DIRECTIONS FOR THIS TASK>
Copy each line below holding "bump".

INPUT DATA>
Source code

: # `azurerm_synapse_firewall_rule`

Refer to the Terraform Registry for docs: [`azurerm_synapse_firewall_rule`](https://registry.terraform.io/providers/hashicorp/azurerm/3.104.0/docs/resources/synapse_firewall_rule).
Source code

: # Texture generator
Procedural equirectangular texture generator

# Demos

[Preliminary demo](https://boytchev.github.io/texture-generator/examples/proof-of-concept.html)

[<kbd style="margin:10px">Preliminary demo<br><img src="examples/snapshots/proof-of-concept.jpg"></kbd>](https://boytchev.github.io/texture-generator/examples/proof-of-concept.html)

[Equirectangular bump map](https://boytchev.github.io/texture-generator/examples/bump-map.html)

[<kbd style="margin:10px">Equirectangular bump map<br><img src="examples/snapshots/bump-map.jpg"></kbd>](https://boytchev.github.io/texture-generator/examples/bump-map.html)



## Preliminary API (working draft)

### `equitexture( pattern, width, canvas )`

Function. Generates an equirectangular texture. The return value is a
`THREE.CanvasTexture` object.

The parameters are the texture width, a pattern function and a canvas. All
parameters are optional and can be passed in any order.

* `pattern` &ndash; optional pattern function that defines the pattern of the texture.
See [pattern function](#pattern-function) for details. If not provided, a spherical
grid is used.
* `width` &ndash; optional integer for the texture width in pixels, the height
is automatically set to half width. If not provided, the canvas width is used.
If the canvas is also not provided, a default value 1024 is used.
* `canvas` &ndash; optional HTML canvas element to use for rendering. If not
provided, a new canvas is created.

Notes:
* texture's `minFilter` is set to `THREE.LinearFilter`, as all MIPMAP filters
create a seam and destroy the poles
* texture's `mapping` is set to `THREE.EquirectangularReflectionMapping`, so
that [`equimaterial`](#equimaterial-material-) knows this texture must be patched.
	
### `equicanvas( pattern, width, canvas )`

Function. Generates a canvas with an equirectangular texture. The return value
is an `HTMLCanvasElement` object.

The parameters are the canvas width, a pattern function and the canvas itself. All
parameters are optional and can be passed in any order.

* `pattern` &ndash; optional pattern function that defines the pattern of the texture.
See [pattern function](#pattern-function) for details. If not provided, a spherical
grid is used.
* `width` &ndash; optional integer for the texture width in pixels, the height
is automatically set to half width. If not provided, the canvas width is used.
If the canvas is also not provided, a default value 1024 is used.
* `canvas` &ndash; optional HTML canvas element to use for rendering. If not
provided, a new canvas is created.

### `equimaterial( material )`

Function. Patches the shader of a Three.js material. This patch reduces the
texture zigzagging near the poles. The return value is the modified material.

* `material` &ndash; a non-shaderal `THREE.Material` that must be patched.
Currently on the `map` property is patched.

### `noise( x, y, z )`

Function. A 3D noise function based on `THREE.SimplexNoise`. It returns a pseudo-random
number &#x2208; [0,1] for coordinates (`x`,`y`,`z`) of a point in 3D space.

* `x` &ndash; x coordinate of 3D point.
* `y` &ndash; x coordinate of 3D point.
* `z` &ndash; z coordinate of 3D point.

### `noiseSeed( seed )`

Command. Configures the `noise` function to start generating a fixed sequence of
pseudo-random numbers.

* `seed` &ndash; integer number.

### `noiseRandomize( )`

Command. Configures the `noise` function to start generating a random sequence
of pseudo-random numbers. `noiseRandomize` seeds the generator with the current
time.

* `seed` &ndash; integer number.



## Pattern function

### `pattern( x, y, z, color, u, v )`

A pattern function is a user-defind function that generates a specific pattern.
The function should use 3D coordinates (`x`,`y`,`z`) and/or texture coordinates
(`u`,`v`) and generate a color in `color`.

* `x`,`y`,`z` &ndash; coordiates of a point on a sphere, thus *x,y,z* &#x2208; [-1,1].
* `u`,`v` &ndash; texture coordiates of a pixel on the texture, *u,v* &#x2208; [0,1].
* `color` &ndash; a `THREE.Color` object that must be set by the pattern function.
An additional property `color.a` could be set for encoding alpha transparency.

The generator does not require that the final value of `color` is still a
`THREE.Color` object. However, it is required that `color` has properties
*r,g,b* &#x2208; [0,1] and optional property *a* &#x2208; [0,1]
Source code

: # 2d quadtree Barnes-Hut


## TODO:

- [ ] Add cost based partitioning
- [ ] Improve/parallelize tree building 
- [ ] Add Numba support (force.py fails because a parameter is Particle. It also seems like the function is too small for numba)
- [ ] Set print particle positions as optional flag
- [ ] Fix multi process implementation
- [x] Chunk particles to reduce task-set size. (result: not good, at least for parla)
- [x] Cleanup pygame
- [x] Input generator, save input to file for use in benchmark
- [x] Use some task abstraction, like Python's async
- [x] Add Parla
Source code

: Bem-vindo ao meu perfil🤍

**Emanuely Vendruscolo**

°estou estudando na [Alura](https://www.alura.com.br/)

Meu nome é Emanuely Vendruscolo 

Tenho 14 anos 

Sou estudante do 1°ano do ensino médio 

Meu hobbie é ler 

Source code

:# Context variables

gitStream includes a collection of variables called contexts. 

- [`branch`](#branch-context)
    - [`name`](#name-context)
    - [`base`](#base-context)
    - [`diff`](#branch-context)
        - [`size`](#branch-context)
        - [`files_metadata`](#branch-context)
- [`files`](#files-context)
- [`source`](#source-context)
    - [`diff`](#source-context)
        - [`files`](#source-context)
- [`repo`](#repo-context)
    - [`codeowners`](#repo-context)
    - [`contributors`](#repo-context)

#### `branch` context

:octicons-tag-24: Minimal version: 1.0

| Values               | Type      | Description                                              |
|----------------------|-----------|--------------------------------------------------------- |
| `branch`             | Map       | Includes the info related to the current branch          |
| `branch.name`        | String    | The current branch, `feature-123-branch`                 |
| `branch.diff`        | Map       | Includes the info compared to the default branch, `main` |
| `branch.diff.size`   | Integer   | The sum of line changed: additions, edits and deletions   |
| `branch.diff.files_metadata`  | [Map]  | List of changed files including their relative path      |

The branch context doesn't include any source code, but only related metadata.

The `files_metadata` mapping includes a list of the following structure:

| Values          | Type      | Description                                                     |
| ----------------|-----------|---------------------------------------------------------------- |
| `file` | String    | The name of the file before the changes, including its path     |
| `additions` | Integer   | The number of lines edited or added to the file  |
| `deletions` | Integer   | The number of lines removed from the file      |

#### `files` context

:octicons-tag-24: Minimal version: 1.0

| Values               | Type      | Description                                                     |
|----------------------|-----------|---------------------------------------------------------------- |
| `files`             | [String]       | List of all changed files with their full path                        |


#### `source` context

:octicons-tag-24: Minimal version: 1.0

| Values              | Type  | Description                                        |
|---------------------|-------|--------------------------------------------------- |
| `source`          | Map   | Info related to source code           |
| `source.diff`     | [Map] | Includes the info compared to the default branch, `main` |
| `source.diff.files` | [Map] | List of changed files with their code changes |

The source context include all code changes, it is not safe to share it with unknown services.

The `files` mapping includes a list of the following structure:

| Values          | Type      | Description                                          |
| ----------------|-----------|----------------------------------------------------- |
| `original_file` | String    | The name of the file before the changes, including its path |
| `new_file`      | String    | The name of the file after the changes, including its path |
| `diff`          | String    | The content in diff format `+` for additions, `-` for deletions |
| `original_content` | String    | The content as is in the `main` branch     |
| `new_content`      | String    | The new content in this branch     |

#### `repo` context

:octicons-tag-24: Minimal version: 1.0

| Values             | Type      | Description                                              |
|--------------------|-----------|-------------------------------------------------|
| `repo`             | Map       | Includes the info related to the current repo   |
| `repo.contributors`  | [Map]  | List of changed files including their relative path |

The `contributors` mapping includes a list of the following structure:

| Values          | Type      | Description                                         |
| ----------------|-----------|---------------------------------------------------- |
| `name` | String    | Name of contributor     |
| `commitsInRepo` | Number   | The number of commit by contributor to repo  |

---

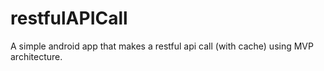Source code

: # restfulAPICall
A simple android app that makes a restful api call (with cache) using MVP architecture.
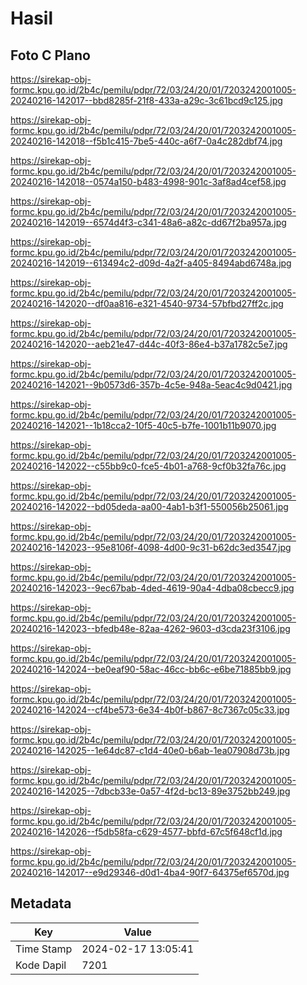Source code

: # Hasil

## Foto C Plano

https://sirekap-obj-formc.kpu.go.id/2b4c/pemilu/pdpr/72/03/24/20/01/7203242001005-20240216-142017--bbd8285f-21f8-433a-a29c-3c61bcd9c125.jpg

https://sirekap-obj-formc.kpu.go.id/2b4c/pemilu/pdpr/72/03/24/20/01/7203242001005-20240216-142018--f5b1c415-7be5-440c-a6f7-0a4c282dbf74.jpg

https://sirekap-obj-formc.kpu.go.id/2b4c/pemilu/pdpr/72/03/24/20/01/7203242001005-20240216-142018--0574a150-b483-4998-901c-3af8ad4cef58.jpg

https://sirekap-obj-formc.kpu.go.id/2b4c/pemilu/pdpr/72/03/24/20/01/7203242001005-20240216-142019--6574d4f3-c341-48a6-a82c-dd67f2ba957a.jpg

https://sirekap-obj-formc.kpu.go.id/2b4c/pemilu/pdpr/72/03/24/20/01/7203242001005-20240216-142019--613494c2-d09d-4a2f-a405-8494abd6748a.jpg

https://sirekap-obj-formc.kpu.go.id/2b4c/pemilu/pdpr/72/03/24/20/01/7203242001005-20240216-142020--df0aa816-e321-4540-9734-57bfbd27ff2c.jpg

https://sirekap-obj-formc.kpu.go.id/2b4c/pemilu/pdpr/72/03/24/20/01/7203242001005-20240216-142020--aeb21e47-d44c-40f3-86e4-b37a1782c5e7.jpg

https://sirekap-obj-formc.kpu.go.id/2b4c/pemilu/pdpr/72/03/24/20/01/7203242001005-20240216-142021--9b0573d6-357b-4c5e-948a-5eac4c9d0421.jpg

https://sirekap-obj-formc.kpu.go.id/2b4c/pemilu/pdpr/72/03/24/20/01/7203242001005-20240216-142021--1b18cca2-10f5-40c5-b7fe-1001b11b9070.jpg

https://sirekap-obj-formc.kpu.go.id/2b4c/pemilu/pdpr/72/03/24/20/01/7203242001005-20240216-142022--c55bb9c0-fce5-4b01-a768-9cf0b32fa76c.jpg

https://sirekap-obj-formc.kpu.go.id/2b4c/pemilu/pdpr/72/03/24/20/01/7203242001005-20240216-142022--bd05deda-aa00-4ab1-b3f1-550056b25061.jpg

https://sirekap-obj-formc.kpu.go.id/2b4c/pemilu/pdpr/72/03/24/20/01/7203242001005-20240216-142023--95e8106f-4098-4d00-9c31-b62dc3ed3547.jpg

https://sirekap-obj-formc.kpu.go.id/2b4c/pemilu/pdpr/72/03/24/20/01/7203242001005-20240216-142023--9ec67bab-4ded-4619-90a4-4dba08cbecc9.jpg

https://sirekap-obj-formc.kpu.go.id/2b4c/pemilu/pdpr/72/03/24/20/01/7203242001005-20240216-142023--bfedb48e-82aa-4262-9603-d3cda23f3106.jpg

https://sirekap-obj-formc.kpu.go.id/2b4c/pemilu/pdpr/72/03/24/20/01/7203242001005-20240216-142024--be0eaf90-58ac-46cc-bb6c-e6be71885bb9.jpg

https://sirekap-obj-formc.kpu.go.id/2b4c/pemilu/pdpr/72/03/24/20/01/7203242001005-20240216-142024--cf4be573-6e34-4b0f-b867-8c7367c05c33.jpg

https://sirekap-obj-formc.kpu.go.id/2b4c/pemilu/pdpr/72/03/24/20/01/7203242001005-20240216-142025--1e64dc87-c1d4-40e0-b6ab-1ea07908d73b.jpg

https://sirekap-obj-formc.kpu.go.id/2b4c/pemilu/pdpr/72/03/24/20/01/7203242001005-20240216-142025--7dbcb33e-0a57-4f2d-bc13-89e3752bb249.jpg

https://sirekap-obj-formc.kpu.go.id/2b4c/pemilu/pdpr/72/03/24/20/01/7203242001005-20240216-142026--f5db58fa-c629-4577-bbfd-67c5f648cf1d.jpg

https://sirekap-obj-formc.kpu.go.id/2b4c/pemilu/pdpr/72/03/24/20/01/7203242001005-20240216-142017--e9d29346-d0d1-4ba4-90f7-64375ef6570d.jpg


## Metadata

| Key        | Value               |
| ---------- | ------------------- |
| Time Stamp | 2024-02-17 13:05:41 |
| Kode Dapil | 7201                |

--

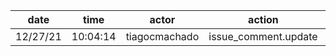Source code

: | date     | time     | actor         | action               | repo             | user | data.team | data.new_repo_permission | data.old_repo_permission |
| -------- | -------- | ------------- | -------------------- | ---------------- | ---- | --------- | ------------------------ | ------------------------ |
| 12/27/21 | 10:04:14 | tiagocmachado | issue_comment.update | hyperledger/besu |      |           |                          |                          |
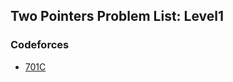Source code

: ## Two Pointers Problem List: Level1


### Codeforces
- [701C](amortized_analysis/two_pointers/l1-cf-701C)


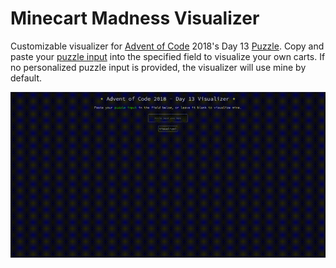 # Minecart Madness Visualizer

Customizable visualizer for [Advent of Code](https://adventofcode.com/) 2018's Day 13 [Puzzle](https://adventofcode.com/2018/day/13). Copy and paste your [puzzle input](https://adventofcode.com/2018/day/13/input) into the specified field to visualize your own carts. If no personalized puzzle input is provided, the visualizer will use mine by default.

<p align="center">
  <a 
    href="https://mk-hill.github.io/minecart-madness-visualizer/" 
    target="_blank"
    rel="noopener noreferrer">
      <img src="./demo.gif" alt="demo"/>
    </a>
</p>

YOUR SOLUTION>
[Equirectangular bump map](https://boytchev.github.io/texture-generator/examples/bump-map.html)
[<kbd style="margin:10px">Equirectangular bump map<br><img src="examples/snapshots/bump-map.jpg"></kbd>](https://boytchev.github.io/texture-generator/examples/bump-map.html)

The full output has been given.